Difficulty: Really bloody hard
Utensils Used: Sieve, Electric Whisk, Wooden Spoon x 2, Cheese Grater
Cock Ups: 3
Recipe Book: River Cottage Veg Everyday by Hugh Fearnley-Whittingstall
Cooking: This dish was destined to be a disaster as soon as the heavens opened right as I was about to go out and buy ingredients. Cosmic foreshadowing? I think so.
It starts off relatively simple: chop half an onion, measure 300ml of whole milk (first mistake - we only had half, but that doesn't matter, right?) and put into a pan with a few whole peppercorns and bring to just below a simmer. Take off the heat and leave to infuse. Easy.
While that was infusing, I got on with the next parts of the recipe - cooking 100g of penne pasta al dente, and wilting 250g of spinach. Already the number of pans this required was starting to exceed my dishwasher capacity, but I figured I could reuse a few for different parts.
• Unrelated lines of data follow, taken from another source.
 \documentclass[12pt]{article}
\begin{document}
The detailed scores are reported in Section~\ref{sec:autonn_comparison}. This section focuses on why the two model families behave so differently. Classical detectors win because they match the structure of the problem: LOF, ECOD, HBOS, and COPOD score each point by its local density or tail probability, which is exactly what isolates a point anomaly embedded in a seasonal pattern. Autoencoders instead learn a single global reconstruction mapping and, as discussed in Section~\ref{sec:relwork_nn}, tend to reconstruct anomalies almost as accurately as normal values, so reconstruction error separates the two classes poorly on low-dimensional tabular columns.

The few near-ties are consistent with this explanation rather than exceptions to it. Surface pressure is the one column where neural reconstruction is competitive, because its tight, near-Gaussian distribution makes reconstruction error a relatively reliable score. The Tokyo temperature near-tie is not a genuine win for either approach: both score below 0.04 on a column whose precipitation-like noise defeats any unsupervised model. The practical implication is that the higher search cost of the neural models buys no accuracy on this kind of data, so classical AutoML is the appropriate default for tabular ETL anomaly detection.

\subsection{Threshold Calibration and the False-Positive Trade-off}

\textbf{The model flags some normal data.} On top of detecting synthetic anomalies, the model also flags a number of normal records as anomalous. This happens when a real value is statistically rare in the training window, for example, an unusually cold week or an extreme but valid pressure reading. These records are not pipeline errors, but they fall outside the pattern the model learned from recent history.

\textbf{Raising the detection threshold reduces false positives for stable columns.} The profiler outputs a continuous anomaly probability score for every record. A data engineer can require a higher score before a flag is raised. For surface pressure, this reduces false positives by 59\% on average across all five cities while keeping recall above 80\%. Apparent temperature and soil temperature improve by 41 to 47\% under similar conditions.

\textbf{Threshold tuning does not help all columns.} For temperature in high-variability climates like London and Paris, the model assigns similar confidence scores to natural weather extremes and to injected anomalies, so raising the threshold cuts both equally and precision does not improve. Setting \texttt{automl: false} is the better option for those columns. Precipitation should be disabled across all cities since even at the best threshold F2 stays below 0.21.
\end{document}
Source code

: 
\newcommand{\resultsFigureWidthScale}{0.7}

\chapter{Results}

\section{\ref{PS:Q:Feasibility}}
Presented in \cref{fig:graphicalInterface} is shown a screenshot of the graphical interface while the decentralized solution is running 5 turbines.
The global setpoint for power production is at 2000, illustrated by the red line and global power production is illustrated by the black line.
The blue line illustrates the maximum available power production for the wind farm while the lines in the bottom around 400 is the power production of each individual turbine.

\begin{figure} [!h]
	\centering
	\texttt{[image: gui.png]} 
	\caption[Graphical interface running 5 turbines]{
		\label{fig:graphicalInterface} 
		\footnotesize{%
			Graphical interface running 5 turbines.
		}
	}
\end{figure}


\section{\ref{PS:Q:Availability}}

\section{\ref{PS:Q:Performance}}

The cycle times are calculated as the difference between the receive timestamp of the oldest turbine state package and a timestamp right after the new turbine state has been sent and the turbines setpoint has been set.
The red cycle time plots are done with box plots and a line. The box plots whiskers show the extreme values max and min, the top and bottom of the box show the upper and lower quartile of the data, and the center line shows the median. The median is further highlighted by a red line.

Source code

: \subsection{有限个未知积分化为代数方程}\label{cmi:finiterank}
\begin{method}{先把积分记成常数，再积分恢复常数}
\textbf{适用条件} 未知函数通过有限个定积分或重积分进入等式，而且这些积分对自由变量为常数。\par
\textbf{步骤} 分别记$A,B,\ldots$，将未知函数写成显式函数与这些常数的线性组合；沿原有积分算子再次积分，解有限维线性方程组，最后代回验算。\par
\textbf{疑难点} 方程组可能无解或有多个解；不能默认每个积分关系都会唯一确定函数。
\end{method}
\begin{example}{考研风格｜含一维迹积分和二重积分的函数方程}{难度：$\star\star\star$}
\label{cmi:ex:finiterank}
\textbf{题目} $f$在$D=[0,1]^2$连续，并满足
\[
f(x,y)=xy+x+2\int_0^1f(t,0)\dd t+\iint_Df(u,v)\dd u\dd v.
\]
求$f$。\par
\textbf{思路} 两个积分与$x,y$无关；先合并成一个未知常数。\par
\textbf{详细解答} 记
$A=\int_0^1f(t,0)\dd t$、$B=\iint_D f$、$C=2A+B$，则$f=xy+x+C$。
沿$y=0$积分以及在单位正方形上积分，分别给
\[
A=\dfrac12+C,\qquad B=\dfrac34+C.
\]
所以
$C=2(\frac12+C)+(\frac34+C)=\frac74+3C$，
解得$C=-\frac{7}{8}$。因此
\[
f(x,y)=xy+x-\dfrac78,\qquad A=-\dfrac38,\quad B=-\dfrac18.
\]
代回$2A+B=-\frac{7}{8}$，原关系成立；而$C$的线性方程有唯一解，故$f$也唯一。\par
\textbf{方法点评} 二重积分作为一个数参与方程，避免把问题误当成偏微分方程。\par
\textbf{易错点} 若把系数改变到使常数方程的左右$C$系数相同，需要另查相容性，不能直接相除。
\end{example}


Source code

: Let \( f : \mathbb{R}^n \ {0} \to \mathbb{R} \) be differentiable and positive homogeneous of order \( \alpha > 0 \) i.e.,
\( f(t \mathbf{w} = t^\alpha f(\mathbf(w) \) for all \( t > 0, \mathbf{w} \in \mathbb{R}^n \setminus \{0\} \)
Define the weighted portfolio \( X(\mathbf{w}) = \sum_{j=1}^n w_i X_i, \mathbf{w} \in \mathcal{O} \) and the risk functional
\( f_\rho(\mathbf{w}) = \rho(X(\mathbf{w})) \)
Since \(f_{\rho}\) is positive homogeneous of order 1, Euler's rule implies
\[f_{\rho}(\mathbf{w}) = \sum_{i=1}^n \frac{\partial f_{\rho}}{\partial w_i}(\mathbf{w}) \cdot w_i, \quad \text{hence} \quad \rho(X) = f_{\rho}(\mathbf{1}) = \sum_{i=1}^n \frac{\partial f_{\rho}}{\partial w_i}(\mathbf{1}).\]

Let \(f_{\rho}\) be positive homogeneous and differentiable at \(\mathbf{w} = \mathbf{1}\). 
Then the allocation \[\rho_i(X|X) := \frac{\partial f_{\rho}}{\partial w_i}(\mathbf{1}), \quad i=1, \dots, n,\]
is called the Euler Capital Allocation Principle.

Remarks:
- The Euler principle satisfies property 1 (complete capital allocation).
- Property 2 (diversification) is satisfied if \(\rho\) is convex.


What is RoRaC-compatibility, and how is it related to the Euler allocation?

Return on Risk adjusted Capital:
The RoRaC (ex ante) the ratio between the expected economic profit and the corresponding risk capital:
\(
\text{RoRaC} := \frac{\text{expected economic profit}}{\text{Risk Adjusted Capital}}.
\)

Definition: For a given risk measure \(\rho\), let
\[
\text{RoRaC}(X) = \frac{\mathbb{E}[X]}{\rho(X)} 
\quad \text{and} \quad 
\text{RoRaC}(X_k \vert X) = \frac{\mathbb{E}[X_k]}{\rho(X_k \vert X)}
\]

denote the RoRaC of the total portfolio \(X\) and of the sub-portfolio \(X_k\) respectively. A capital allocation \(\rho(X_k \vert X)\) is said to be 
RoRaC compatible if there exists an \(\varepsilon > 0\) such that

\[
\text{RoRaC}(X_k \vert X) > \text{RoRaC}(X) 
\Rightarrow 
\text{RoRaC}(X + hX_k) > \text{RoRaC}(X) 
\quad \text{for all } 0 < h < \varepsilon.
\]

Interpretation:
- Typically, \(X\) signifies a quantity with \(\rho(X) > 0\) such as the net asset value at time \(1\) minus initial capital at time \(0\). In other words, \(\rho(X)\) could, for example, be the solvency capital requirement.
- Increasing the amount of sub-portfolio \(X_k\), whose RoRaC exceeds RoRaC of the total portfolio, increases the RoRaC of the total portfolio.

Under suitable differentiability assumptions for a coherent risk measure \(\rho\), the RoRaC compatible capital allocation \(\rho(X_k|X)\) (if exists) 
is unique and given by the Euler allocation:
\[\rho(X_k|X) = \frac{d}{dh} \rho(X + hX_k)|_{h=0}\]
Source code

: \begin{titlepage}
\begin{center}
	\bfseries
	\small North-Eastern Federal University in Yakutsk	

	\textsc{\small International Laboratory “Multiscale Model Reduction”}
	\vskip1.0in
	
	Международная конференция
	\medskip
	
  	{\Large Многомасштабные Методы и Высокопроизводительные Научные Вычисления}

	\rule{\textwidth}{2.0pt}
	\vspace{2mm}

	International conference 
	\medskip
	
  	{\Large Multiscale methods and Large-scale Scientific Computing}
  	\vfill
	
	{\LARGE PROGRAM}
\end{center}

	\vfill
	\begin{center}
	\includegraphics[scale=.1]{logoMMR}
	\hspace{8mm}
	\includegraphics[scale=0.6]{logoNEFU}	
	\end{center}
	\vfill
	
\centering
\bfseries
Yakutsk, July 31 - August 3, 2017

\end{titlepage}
When the pasta was cooked it was strained and mixed with a little oil to stop it sticking. The spinach was similarly drained and left to cool. So far so good.
Next, 50g of butter needed to be melted into a pan, then mixed with 50g of plain flour to make a roux. Cock up one - my flour was so old it had mites in it. Fortunately, my parents don't live far away, and after a quick phone call, my sister came round - armed with an umbrella against the deluge outside - with some flour.
I mixed the flour into the butter to make the roux and cooked for a minute, simultaneously bringing the infused milk back to temperature. I shouldn't have multitasked. It was too much for my poor brain. Because the next thing I did was strain the onion and the peppercorns out of the milk - only saving the wrong bit. I'd poured almost all the milk down the sink before I realised what an idiot I was being.
Judging the volume of milk by the white lines on the pan, I sloshed some more in. A quick blast on maximum heat got it to boiling point, then I left it simmering rather vigorously in an attempt to speed up the infusion process.
Meanwhile, I whisked up the four egg whites I'd separated out (one egg yolk in spare - not sure what to do with a spare egg yolk. Ideas?) The recipe book said to make them into 'stiff white peaks.' My nan's method of testing egg white stiffness is to turn it upside down over your head. If you didn't get a face full of egg white, they were stiff enough, but given my current run of luck, I wasn't about to try that. So I whisked them for a bit, until they looked good and peaky.
Returning to the roux, I strained the milk, correctly, then mixed it in to make a 'very thick' béchamel sauce. I then had to squeeze the water out of the now cool spinach (okay, I helped it along a little with the cooling by running the cold tap through it) and chop it up.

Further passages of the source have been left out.